Alum Talk on Disaster Preparedness

Ziba KashefMarch 11, 20257min
1200x660 miho

Architect and landscape architect Miho Mazereeuw ’96 has spent three decades researching how communities can proactively plan and prepare to rebuild vibrant cities after a disaster occurs, reducing their vulnerability and risk in a rapidly urbanizing world. 

In January 1995, when Mazereeuw was a junior at Wesleyan double majoring in Art Studio and Earth and Environmental Sciences, an earthquake struck Kobe, Japan, where her parents were living. “My father’s workplace was destroyed,” said Mazereeuw, associate professor of Architecture and Urbanism and director of the Urban Risk Lab at Massachusetts Institute of Technology (MIT). “It started my exploration of trying to understand our built fabric, and how we can design and plan better for these kinds of events.” 

During a talk on February 18, Mazereeuw shared case studies of Japan’s Bosai (disaster prevention) culture, including examples of large-scale urban systems, park networks, and architectural projects, in the Reading Room of the Ezra and Cecile Zilkha Gallery following an afternoon workshop with design students in the College of Design and Engineering Studies (CoDES) program.

Mazereeuw spoke about the MIT Urban Risk Lab’s focus on what she called “action research,” working with communities and local governments to develop methods and technologies to embed preparedness into the design of cities. Her team looks into what challenges might exist in response and recovery processes, finding gaps between national, state, and municipal policies in the United States.  

“Why are we deciding on such important issues when lives are lost, and everything is chaos?” Mazereeuw asked. “Why can’t we start to think about these things beforehand?”

Mazereeuw described the Urban Risk Lab’s Housing Recovery Toolkit, which brings together disaster managers, housing and planning departments, and community organizations before anything goes wrong in order to plan to rebuild an ideal city. “A lot of places don’t have time to plan or prepare for these things, or really to commit the time,” Mazereeuw said. “Local governments can use this at their pace whenever they have time, and because it’s an online tool, they’re able to update it when necessary.” 

Following the Great Kantō earthquake in Tokyo in 1923, when over 105,000 people were killed by building collapse and fires, Mazereeuw said the recovery process included strategies of creating firebreaks—or barriers such as rivers or wider roads—and the use of fire-resistant building materials throughout the capital city to slow or stop the progress of future fires. “There’s a number of incentives and different programs within these communities to start to become more and more fire resilient,” Mazereeuw said.

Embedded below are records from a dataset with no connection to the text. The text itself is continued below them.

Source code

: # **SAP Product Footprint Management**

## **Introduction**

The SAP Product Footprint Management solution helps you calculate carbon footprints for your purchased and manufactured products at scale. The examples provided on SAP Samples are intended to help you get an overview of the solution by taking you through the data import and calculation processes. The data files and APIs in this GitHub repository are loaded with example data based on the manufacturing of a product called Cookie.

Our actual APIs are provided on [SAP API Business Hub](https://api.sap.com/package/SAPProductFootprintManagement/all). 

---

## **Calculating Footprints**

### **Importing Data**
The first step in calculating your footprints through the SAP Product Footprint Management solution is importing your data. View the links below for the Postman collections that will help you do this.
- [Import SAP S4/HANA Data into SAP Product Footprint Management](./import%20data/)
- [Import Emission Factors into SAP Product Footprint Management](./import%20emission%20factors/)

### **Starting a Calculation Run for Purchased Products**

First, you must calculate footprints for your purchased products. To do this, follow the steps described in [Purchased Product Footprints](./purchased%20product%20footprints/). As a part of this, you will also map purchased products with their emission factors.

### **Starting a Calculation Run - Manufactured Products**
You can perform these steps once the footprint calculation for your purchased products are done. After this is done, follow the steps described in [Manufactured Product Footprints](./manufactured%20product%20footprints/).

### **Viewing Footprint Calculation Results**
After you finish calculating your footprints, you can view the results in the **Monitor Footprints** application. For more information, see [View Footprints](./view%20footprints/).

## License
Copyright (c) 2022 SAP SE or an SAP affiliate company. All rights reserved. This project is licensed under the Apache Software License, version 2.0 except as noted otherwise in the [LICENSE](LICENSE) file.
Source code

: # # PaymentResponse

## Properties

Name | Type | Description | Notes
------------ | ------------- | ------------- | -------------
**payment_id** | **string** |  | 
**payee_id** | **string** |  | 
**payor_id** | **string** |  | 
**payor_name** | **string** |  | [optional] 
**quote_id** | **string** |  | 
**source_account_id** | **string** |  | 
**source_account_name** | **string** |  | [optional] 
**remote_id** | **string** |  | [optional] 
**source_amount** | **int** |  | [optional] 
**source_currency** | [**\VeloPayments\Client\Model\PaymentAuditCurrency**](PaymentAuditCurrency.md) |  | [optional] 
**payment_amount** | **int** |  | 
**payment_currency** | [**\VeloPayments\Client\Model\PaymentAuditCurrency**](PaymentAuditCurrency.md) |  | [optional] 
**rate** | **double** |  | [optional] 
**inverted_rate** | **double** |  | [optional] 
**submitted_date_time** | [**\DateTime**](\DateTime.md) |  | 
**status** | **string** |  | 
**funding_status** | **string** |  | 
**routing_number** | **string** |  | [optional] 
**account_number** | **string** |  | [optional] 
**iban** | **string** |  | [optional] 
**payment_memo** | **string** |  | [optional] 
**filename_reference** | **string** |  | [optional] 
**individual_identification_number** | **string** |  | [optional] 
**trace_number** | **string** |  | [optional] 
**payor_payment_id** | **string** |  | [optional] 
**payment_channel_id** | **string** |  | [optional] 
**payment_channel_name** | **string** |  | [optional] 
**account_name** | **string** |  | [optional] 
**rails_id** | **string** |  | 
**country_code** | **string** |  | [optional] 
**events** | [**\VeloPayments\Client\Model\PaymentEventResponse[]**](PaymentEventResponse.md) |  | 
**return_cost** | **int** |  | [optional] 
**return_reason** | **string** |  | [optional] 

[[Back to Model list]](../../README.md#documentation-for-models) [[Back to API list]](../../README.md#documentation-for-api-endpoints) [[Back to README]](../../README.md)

Mazereeuw said evacuation parks can be used in multiple ways during different phases of a disaster, including training drills, evacuation, emergency sheltering and tents, recovery education, and temporary housing. She said parks should be designed to have water elements, topography to block winds, and different kinds of less flammable trees in order to best protect people.

Mazereeuw highlighted several of the more than 50 dual-use Japanese parks she has visited with her team, including a Hyogo stadium that stores supplies including blankets, diapers, tarps, rice, and toilets, and also transforms into a distribution area during a disaster. An Osaka park includes similar embedded infrastructure, including a barbecue area to purchase or cook food on benches that can transform into grills in an emergency, and bathroom facilities that can triple in size by setting up outdoor tents.  After the 2011 Tōhoku earthquake and tsunami, Mazereeuw said the rebuilding efforts of Japan’s national government in some places took more than a decade, and included relocating people to higher ground, building seawalls that could be as tall as 45 feet, and either raising the coastal land or taking down parts of the mountains so that they could use the land.

Mazereeuw said Japan is preparing for an expected tsunami in the southern Nankai Trough region sometime in the next 30 years, when residents in some towns can expect a series of waves over 110 feet tall with only a 15-minute warning to evacuate. “It’s hard to figure out exactly when that would happen, but the region is really preparing for it by designing several different kinds of tsunami evacuation towers,” Mazereeuw said.  

Mazereeuw’s book Design Before Disaster: Japan’s Culture of Preparedness will be published by University of Virginia Press in June, offering a holistic framework to design for anticipated disasters.